WaltGrace83 wrote:I have a situation that I am sure people have had before but I have just started really drilling (working on level 1-2 Necessary Assumption now) and, although I am getting all the questions right, I have noticed that when I am actually drilling under timed conditions I have a good idea of what the answer will be but others still look "good" and I get worried when I get vague or confusing language that seems like it could be a tricky answer. This causes me to panic although when I blind review I very clearly see that "this answer was crap and I cannot believe I even thought about it." Although I am still getting the questions right I don't want to be put into a situation where I am panicky during the real test I take in June 2014. What do you guys think?
A few pieces of advice:
1) This is normal, so don't worry too much about it. Every student goes through this.

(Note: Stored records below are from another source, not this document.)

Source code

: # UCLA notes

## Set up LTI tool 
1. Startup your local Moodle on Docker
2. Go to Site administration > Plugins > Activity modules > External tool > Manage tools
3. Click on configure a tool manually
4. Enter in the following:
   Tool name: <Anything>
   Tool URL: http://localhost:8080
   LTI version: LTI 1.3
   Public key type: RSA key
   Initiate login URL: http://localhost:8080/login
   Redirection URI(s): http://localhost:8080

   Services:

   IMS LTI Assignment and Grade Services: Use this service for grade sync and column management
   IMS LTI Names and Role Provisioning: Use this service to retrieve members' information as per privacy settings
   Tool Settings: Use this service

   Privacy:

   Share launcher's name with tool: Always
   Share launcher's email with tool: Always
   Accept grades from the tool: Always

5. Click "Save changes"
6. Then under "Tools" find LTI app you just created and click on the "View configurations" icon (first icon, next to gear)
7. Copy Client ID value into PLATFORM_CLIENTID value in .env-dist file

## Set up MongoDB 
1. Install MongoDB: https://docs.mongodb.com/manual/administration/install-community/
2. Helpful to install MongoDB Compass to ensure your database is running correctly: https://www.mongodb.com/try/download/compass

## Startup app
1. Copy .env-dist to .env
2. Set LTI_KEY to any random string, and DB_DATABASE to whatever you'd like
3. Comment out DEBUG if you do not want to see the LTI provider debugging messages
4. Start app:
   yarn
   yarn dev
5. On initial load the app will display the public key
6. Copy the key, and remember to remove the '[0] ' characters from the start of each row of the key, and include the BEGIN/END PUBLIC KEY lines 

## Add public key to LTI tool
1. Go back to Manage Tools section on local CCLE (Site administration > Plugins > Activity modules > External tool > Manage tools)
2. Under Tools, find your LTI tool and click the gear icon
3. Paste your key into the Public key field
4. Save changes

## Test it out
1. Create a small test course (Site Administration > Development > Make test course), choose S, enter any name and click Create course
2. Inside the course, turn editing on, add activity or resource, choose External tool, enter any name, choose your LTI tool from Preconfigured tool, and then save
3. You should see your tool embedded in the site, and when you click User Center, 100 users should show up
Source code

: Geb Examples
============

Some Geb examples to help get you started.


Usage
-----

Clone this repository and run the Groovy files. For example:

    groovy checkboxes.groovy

2) Have a process you always go through. This tends to alleviate panic because, instead of sitting there freaking out, you know what the next step is. For instance, for Necessary Assumption questions, my process is:
a) Find the conclusion
b) Outline the relevant premises
c) Find the flaw in the argument
d) Find the answer choices that have an impact on that flaw
e) Negate the answer choices to find which one, when negated, kills the argument.
If I know what I'm doing next, it makes it harder to panic.
3) If you have an answer choice that you like, but then another one looks good, only change your answer choice to the second one if you can both explain why the new answer is right AND why the old one is wrong. Your "gut" reaction should carry a bit of weight, and this way prevents you from changing an answer that you immediately thought was right but then talked yourself away from. You need to go past "this one is better" and get to "this one is right because _____, and the old one I thought was right is actually wrong because ______." If you can't do that, stick with your gut. Most of my students see improvement when they do this.